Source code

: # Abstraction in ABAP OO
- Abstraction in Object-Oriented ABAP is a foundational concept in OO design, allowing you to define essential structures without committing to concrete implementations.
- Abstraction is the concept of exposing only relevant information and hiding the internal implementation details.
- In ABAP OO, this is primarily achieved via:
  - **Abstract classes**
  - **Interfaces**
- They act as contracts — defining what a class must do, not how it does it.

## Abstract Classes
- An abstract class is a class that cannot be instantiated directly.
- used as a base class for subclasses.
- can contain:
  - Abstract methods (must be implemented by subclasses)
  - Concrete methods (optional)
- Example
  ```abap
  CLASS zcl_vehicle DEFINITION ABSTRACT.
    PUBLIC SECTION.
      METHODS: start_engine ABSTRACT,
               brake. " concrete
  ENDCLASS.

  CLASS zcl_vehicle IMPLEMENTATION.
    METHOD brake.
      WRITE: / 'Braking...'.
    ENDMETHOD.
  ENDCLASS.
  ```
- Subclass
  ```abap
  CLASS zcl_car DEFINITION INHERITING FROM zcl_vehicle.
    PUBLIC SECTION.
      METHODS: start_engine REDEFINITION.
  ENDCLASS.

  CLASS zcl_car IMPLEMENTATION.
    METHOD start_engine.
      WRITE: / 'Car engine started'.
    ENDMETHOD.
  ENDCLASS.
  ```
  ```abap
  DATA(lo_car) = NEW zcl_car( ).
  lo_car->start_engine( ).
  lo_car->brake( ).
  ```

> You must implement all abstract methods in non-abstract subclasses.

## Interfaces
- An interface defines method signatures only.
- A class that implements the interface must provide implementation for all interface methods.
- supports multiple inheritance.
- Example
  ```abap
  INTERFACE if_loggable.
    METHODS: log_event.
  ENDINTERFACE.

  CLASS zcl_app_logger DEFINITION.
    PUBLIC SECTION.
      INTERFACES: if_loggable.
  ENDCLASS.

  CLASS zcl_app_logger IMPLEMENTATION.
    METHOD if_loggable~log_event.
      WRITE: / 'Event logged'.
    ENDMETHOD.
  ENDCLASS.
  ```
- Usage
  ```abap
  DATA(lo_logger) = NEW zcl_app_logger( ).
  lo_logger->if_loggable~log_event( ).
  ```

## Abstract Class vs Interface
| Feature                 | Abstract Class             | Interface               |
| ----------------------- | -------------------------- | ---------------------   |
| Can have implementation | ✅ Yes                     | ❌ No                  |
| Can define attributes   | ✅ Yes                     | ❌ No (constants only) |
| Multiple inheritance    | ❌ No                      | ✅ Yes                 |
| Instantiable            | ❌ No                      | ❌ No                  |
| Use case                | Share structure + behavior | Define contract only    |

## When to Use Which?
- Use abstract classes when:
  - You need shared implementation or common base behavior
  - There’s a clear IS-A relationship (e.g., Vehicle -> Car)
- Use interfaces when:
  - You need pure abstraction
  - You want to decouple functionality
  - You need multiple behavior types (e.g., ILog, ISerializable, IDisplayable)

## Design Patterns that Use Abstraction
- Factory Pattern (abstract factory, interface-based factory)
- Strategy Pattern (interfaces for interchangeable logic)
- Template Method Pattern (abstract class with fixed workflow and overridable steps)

◆ **ACTIVITY**
Return the number of lines in the material holding the string "need", and no other text.

◆ **RESULT OF THE EXERCISE**
3